Voltando la medaglia è chiaro come all’interno dell’universo Cavaliers la gestione della situazione rischi di cambiare il futuro economico e sportivo della franchigia in maniera irreversibile.
Dan Gilbert -che in 12 anni non ha MAI rinnovato il proprio GM- ha da poco promosso Koby Altman al ruolo di General Manager ed il suo agire nel “caso Irving” avrà certamente ripercussioni sull’imminente free-agency di James nell’estate 2018, vera data di spannung nella storia a breve termine dei Cavs.
Al momento il manico del coltello è saldo nelle mani della dirigenza con il contratto di Kyrie che sarà in essere fino al 2019 e non prevede nessuna clausola legata alla preferenza di destinazioni. È altrettanto vero che sono rari i casi di giocatori i cui malumori abbiano sfondato le mura dello spogliatoio senza ripercussioni legate a scambi e forzare la permanenza di Irving in Ohio potrebbe creare più problemi rispetto ad una trade leggermente svantaggiosa dal punto di vista di puri asset.

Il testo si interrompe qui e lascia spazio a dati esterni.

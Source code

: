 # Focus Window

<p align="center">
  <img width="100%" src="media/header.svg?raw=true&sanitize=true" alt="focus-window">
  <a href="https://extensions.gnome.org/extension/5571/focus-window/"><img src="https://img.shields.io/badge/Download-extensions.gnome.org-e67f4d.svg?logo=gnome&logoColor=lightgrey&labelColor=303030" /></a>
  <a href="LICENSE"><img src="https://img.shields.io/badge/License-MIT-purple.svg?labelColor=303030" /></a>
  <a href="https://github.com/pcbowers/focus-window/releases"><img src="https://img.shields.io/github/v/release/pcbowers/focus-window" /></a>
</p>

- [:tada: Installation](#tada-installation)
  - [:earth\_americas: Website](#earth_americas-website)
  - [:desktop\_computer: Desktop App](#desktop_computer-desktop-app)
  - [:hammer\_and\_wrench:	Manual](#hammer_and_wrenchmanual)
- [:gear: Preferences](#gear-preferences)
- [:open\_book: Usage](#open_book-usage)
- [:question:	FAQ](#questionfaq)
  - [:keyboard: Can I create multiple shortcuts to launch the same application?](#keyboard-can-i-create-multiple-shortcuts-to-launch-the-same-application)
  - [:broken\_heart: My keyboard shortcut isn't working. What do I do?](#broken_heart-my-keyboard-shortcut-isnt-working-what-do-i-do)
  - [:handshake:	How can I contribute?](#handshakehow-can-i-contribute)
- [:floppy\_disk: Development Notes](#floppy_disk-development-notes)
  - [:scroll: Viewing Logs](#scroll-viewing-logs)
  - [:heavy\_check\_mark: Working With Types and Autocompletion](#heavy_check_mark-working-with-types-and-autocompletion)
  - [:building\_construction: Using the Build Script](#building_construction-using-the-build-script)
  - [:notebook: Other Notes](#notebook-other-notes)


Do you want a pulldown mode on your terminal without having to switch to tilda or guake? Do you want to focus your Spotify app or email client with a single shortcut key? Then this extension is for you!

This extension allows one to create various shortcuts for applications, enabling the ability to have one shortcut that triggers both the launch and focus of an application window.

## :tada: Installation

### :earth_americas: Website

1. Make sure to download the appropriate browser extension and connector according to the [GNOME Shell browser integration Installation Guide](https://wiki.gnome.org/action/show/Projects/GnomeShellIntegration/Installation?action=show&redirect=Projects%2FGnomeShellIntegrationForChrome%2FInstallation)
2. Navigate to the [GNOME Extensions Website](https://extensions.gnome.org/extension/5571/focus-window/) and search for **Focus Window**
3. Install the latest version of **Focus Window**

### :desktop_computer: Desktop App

Nell’eventuale scambio sarà impossibile per Cleveland ricevere uno scorer paragonabile a Kyrie ma acquisire difesa nello spot di PG ed un giocatore competente capace di difendere sulle ali avversarie potrebbe bastare per rendere i Cavaliers leggermente più competitivi nel matchup contro Golden State, unico vero desiderio in una Eastern Conference che, nonostante l’arrivo di Gordon Hayward, sembra poter creare pochi problemi alla squadra che ha dominato l’ultimo triennio dell’Est.